Word for word, print all of the lines below.

╭─ DATA FOR REVIEW

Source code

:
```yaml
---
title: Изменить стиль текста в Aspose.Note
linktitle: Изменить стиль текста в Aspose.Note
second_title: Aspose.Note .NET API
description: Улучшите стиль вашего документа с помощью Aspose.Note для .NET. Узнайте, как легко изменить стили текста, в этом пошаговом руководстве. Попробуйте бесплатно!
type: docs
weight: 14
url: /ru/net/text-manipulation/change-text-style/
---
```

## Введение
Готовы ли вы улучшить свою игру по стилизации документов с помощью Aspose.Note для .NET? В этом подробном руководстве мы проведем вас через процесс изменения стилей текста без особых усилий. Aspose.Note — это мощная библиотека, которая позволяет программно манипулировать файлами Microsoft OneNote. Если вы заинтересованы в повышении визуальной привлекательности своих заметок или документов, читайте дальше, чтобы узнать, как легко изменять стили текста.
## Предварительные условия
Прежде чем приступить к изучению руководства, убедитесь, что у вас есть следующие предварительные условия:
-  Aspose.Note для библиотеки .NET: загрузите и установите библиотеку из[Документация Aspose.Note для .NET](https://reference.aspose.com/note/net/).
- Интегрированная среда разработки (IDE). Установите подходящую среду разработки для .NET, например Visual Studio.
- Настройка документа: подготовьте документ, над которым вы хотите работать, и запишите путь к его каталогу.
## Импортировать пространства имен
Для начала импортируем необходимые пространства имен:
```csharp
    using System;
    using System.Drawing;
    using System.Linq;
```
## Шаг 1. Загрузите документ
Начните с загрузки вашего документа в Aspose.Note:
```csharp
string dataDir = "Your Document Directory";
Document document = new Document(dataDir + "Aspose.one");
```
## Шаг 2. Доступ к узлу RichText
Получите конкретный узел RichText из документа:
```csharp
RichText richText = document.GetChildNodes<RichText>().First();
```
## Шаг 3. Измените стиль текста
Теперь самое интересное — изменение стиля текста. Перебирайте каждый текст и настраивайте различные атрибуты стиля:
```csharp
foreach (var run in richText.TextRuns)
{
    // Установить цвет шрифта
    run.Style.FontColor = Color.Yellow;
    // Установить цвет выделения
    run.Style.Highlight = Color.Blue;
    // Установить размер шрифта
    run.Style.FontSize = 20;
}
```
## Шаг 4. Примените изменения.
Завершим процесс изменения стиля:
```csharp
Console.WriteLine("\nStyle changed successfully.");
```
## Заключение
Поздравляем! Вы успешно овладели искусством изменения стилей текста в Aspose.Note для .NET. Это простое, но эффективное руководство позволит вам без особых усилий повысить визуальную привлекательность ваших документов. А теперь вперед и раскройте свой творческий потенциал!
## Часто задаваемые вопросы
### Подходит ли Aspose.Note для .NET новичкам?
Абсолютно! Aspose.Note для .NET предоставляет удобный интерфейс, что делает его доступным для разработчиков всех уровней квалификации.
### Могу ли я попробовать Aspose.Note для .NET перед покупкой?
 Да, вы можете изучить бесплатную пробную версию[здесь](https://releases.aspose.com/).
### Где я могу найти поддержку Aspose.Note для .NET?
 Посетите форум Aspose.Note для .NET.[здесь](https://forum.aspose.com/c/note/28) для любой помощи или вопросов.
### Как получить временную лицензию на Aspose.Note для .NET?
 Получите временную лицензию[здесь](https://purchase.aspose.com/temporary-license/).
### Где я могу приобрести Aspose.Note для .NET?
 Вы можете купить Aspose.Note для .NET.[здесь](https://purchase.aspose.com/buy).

╰─

__RESPONSE TO THE EXERCISE__:
Source code

:
```yaml
---
title: Изменить стиль текста в Aspose.Note
linktitle: Изменить стиль текста в Aspose.Note
second_title: Aspose.Note .NET API
description: Улучшите стиль вашего документа с помощью Aspose.Note для .NET. Узнайте, как легко изменить стили текста, в этом пошаговом руководстве. Попробуйте бесплатно!
type: docs
weight: 14
url: /ru/net/text-manipulation/change-text-style/
---
```

## Введение
Готовы ли вы улучшить свою игру по стилизации документов с помощью Aspose.Note для .NET? В этом подробном руководстве мы проведем вас через процесс изменения стилей текста без особых усилий. Aspose.Note — это мощная библиотека, которая позволяет программно манипулировать файлами Microsoft OneNote. Если вы заинтересованы в повышении визуальной привлекательности своих заметок или документов, читайте дальше, чтобы узнать, как легко изменять стили текста.
## Предварительные условия
Прежде чем приступить к изучению руководства, убедитесь, что у вас есть следующие предварительные условия:
-  Aspose.Note для библиотеки .NET: загрузите и установите библиотеку из[Документация Aspose.Note для .NET](https://reference.aspose.com/note/net/).
- Интегрированная среда разработки (IDE). Установите подходящую среду разработки для .NET, например Visual Studio.
- Настройка документа: подготовьте документ, над которым вы хотите работать, и запишите путь к его каталогу.
## Импортировать пространства имен
Для начала импортируем необходимые пространства имен:
```csharp
    using System;
    using System.Drawing;
    using System.Linq;
```
## Шаг 1. Загрузите документ
Начните с загрузки вашего документа в Aspose.Note:
```csharp
string dataDir = "Your Document Directory";
Document document = new Document(dataDir + "Aspose.one");
```
## Шаг 2. Доступ к узлу RichText
Получите конкретный узел RichText из документа:
```csharp
RichText richText = document.GetChildNodes<RichText>().First();
```
## Шаг 3. Измените стиль текста
Теперь самое интересное — изменение стиля текста. Перебирайте каждый текст и настраивайте различные атрибуты стиля:
```csharp
foreach (var run in richText.TextRuns)
{
    // Установить цвет шрифта
    run.Style.FontColor = Color.Yellow;
    // Установить цвет выделения
    run.Style.Highlight = Color.Blue;
    // Установить размер шрифта
    run.Style.FontSize = 20;
}
```
## Шаг 4. Примените изменения.
Завершим процесс изменения стиля:
```csharp
Console.WriteLine("\nStyle changed successfully.");
```
## Заключение
Поздравляем! Вы успешно овладели искусством изменения стилей текста в Aspose.Note для .NET. Это простое, но эффективное руководство позволит вам без особых усилий повысить визуальную привлекательность ваших документов. А теперь вперед и раскройте свой творческий потенциал!
## Часто задаваемые вопросы
### Подходит ли Aspose.Note для .NET новичкам?
Абсолютно! Aspose.Note для .NET предоставляет удобный интерфейс, что делает его доступным для разработчиков всех уровней квалификации.
### Могу ли я попробовать Aspose.Note для .NET перед покупкой?
 Да, вы можете изучить бесплатную пробную версию[здесь](https://releases.aspose.com/).
### Где я могу найти поддержку Aspose.Note для .NET?
 Посетите форум Aspose.Note для .NET.[здесь](https://forum.aspose.com/c/note/28) для любой помощи или вопросов.
### Как получить временную лицензию на Aspose.Note для .NET?
 Получите временную лицензию[здесь](https://purchase.aspose.com/temporary-license/).
### Где я могу приобрести Aspose.Note для .NET?
 Вы можете купить Aspose.Note для .NET.[здесь](https://purchase.aspose.com/buy).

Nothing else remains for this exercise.